Bankruptcy Loans Advice - Interest Rates After Bankruptcy

What are bankruptcy loans?

Money lenders who claim to provide those seemingly elusive post-bankruptcy loans to people whose credit is kaput are everywhere, coming at you with lines like: "Bad credit? No credit? We can help!" From television to billboards, the Yellow Pages to your computer's inbox, even tacked onto your car's windshield - they're difficult to ignore.


The good news is that plenty of reputable lenders offer loans to those with damaged credit, but with so much advertising, it's hard to distinguish who is viable and who offers a scam. And yes, loans are available to those with a history of bankruptcy; they are often called damaged credit loans or bankruptcy loans. The secret is to know what your options are before you start searching.

Advice about loans for people who filed bankruptcy

First, know that qualifying for a loan within the first two years after your bankruptcy clears is nearly impossible. Lenders like to see that you spent the two years after your bankruptcy working to improve your credit score, not borrowing more money. This is not to say that you won't be able to find a lender, but they will probably be off the flier under your windshield wiper, and come with astronomical costs and fees, taking advantage of the mantra that beggars can't be choosers.

How does bankruptcy affect the interest rate on a loan?

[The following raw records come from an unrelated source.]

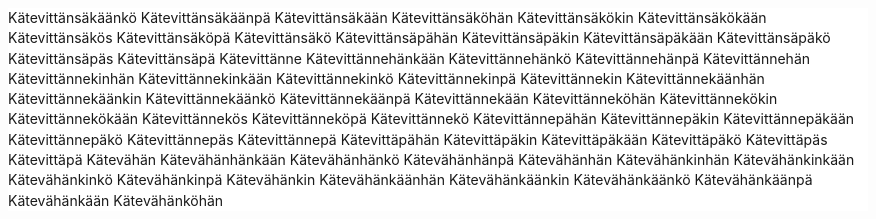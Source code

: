 Kätevittänsäkäänkö
Kätevittänsäkäänpä
Kätevittänsäkään
Kätevittänsäköhän
Kätevittänsäkökin
Kätevittänsäkökään
Kätevittänsäkös
Kätevittänsäköpä
Kätevittänsäkö
Kätevittänsäpähän
Kätevittänsäpäkin
Kätevittänsäpäkään
Kätevittänsäpäkö
Kätevittänsäpäs
Kätevittänsäpä
Kätevittänne
Kätevittännehänkään
Kätevittännehänkö
Kätevittännehänpä
Kätevittännehän
Kätevittännekinhän
Kätevittännekinkään
Kätevittännekinkö
Kätevittännekinpä
Kätevittännekin
Kätevittännekäänhän
Kätevittännekäänkin
Kätevittännekäänkö
Kätevittännekäänpä
Kätevittännekään
Kätevittänneköhän
Kätevittännekökin
Kätevittännekökään
Kätevittännekös
Kätevittänneköpä
Kätevittännekö
Kätevittännepähän
Kätevittännepäkin
Kätevittännepäkään
Kätevittännepäkö
Kätevittännepäs
Kätevittännepä
Kätevittäpähän
Kätevittäpäkin
Kätevittäpäkään
Kätevittäpäkö
Kätevittäpäs
Kätevittäpä
Kätevähän
Kätevähänhänkään
Kätevähänhänkö
Kätevähänhänpä
Kätevähänhän
Kätevähänkinhän
Kätevähänkinkään
Kätevähänkinkö
Kätevähänkinpä
Kätevähänkin
Kätevähänkäänhän
Kätevähänkäänkin
Kätevähänkäänkö
Kätevähänkäänpä
Kätevähänkään
Kätevähänköhän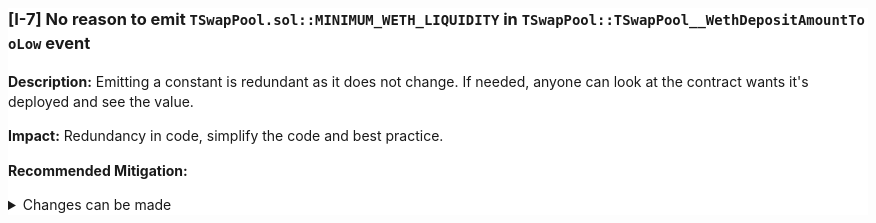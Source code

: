 
### [I-7] No reason to emit `TSwapPool.sol::MINIMUM_WETH_LIQUIDITY` in `TSwapPool::TSwapPool__WethDepositAmountTooLow` event

**Description:** Emitting a constant is redundant as it does not change. If needed, anyone can look at the contract wants it's deployed and see the value.  

**Impact:** Redundancy in code, simplify the code and best practice. 

**Recommended Mitigation:** 

<details><summary>Changes can be made</summary>

```diff
- error TSwapPool__WethDepositAmountTooLow(uint256 minimumWethDeposit, uint256 wethToDeposit);
+ error TSwapPool__WethDepositAmountTooLow(uint256 wethToDeposit);

- revert TSwapPool__WethDepositAmountTooLow(MINIMUM_WETH_LIQUIDITY, wethToDeposit);
+ revert TSwapPool__WethDepositAmountTooLow(wethToDeposit);

```

### [I-8] Changing a variable after an external call in `TSwapPool::deposit`
            
**Description:** To prevent attacks, such as `Reentrancy` attacks, it is best practice to make any changes to our code before any external calls. However, this change is not for a state variable, which makes it am Informational Finding and not higher.    

**Impact:** Not best practice.

**Recommended Mitigation:** 

<details><summary>Possible Change</summary>

```diff
} else {
-    _addLiquidityMintAndTransfer(wethToDeposit, maximumPoolTokensToDeposit, wethToDeposit);
-    liquidityTokensToMint = wethToDeposit;

+    liquidityTokensToMint = wethToDeposit;
+    _addLiquidityMintAndTransfer(wethToDeposit, maximumPoolTokensToDeposit, wethToDeposit);
			
        }
```

</details>

### [I-9] Missing NatSpec in `TSwapPool::getOutputAmountBasedOnInput` and `TSwapPool::getInputAmountBasedOnOutput` function

**Description:** Need to give some documentation, especially for important functions. 

**Impact:** Less understanding of what the function is supposed to do. 
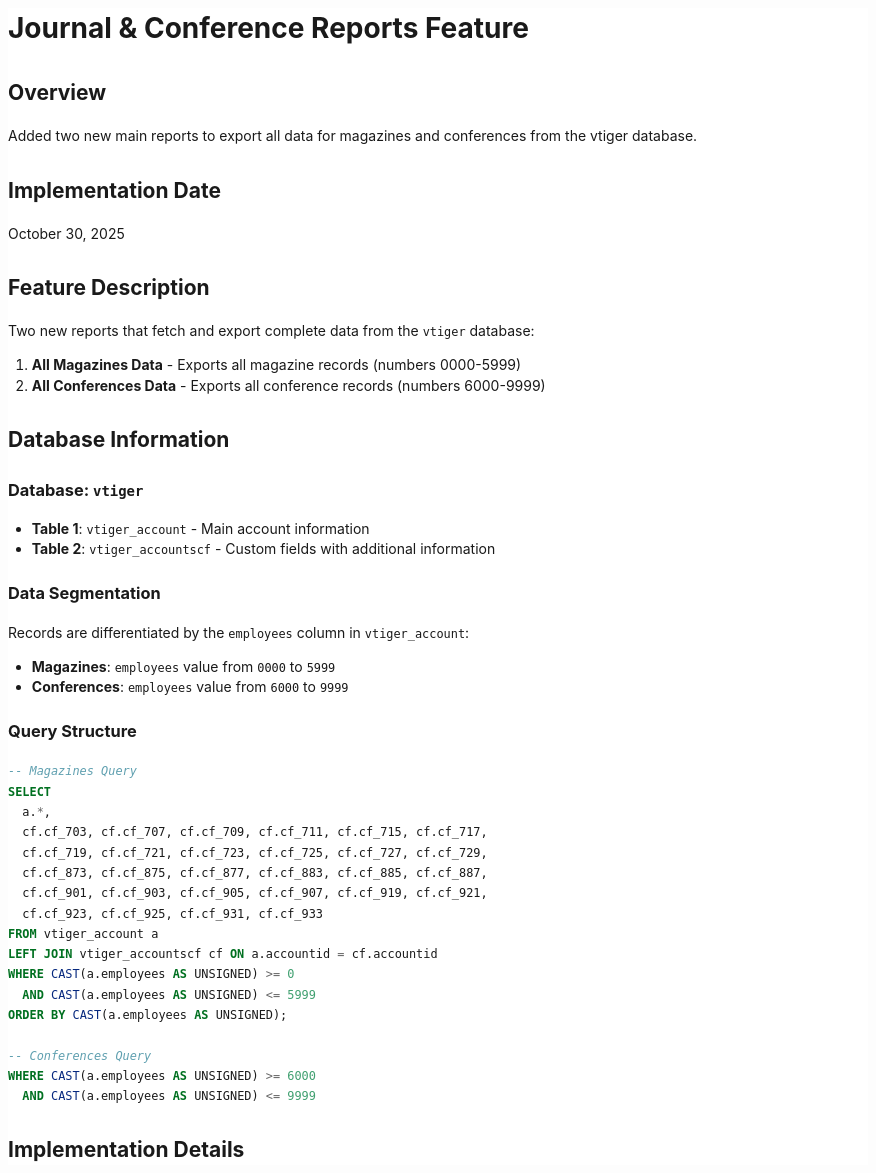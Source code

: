 # Journal & Conference Reports Feature

## Overview
Added two new main reports to export all data for magazines and conferences from the vtiger database.

## Implementation Date
October 30, 2025

## Feature Description
Two new reports that fetch and export complete data from the `vtiger` database:
1. **All Magazines Data** - Exports all magazine records (numbers 0000-5999)
2. **All Conferences Data** - Exports all conference records (numbers 6000-9999)

## Database Information

### Database: `vtiger`
- **Table 1**: `vtiger_account` - Main account information
- **Table 2**: `vtiger_accountscf` - Custom fields with additional information

### Data Segmentation
Records are differentiated by the `employees` column in `vtiger_account`:
- **Magazines**: `employees` value from `0000` to `5999`
- **Conferences**: `employees` value from `6000` to `9999`

### Query Structure
```sql
-- Magazines Query
SELECT 
  a.*,
  cf.cf_703, cf.cf_707, cf.cf_709, cf.cf_711, cf.cf_715, cf.cf_717,
  cf.cf_719, cf.cf_721, cf.cf_723, cf.cf_725, cf.cf_727, cf.cf_729,
  cf.cf_873, cf.cf_875, cf.cf_877, cf.cf_883, cf.cf_885, cf.cf_887,
  cf.cf_901, cf.cf_903, cf.cf_905, cf.cf_907, cf.cf_919, cf.cf_921,
  cf.cf_923, cf.cf_925, cf.cf_931, cf.cf_933
FROM vtiger_account a
LEFT JOIN vtiger_accountscf cf ON a.accountid = cf.accountid
WHERE CAST(a.employees AS UNSIGNED) >= 0 
  AND CAST(a.employees AS UNSIGNED) <= 5999
ORDER BY CAST(a.employees AS UNSIGNED);

-- Conferences Query
WHERE CAST(a.employees AS UNSIGNED) >= 6000 
  AND CAST(a.employees AS UNSIGNED) <= 9999
```

## Implementation Details
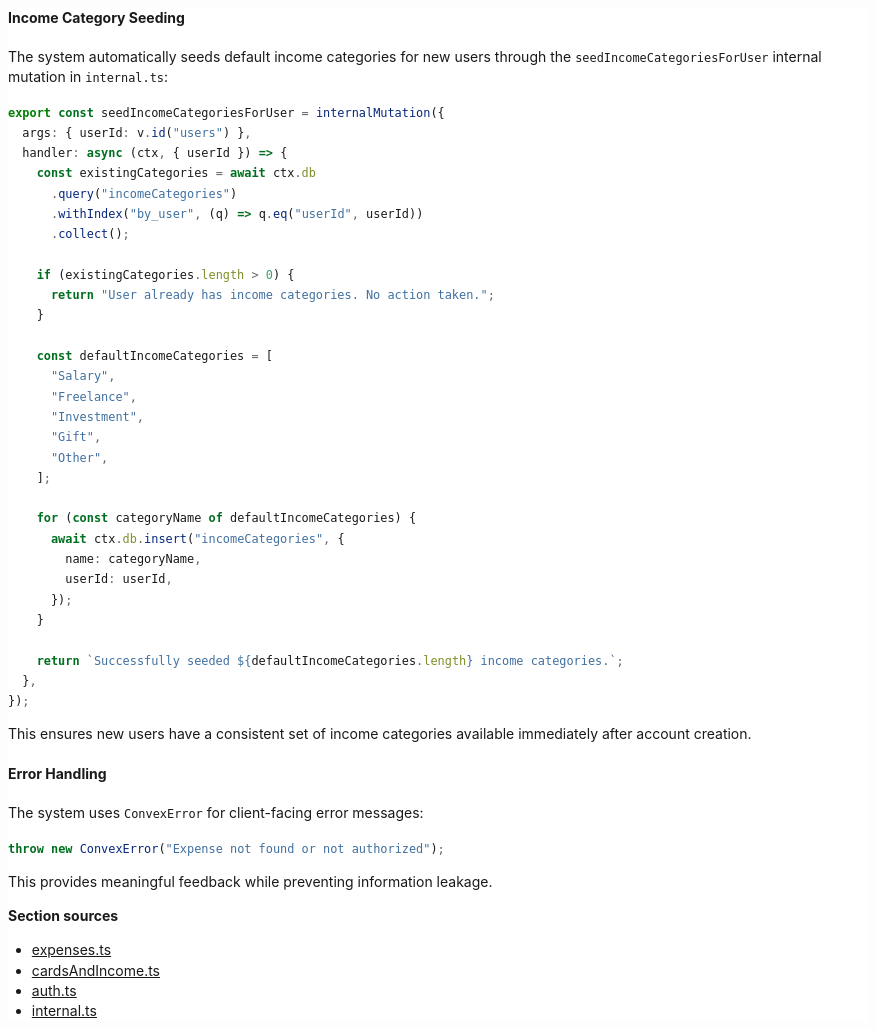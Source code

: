 #### Income Category Seeding
The system automatically seeds default income categories for new users through the `seedIncomeCategoriesForUser` internal mutation in `internal.ts`:
```typescript
export const seedIncomeCategoriesForUser = internalMutation({
  args: { userId: v.id("users") },
  handler: async (ctx, { userId }) => {
    const existingCategories = await ctx.db
      .query("incomeCategories")
      .withIndex("by_user", (q) => q.eq("userId", userId))
      .collect();

    if (existingCategories.length > 0) {
      return "User already has income categories. No action taken.";
    }

    const defaultIncomeCategories = [
      "Salary",
      "Freelance",
      "Investment",
      "Gift",
      "Other",
    ];

    for (const categoryName of defaultIncomeCategories) {
      await ctx.db.insert("incomeCategories", {
        name: categoryName,
        userId: userId,
      });
    }

    return `Successfully seeded ${defaultIncomeCategories.length} income categories.`;
  },
});
```

This ensures new users have a consistent set of income categories available immediately after account creation.

#### Error Handling
The system uses `ConvexError` for client-facing error messages:
```typescript
throw new ConvexError("Expense not found or not authorized");
```

This provides meaningful feedback while preventing information leakage.

**Section sources**
- [expenses.ts](file://convex/expenses.ts#L1-L325)
- [cardsAndIncome.ts](file://convex/cardsAndIncome.ts#L1-L383)
- [auth.ts](file://convex/auth.ts#L1-L132)
- [internal.ts](file://convex/internal.ts#L1-L33)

Second, even if you do go with an established lender, you run the risk of incurring high interest rates. The lender will base its interest rates on your credit history, your income, your credit score and the amount of the loan you are interested in. Those looking into bankruptcy loans will usually be offered a sub prime loan, also known as B, C, D loans, which refers to how lenders grade loan applicants. Using an A through D scale, with A ratings providing the best interest rate, the measures break down as follows:

  • A-rating: these borrowers have a credit record just short of an A score, and their rates are usually 0.5 to 1 percent over the A rate.
  • B-rating: usually credible, these loan applicants sometimes miss a payment or two, thus incurring interest rates 1 to 2 percent over the A rate.
  • C-rating: these borrowers have a history of collections on their credit report, and have an interest rate 2 to 3 percent over the A rate.
  • D-rating: reserved for those with a bankruptcy or foreclosure on their credit report. These personal loans are usually small, taken out primarily to reinstate credit, and have a high interest rate, usually 3 to 6 percent, over the A rate.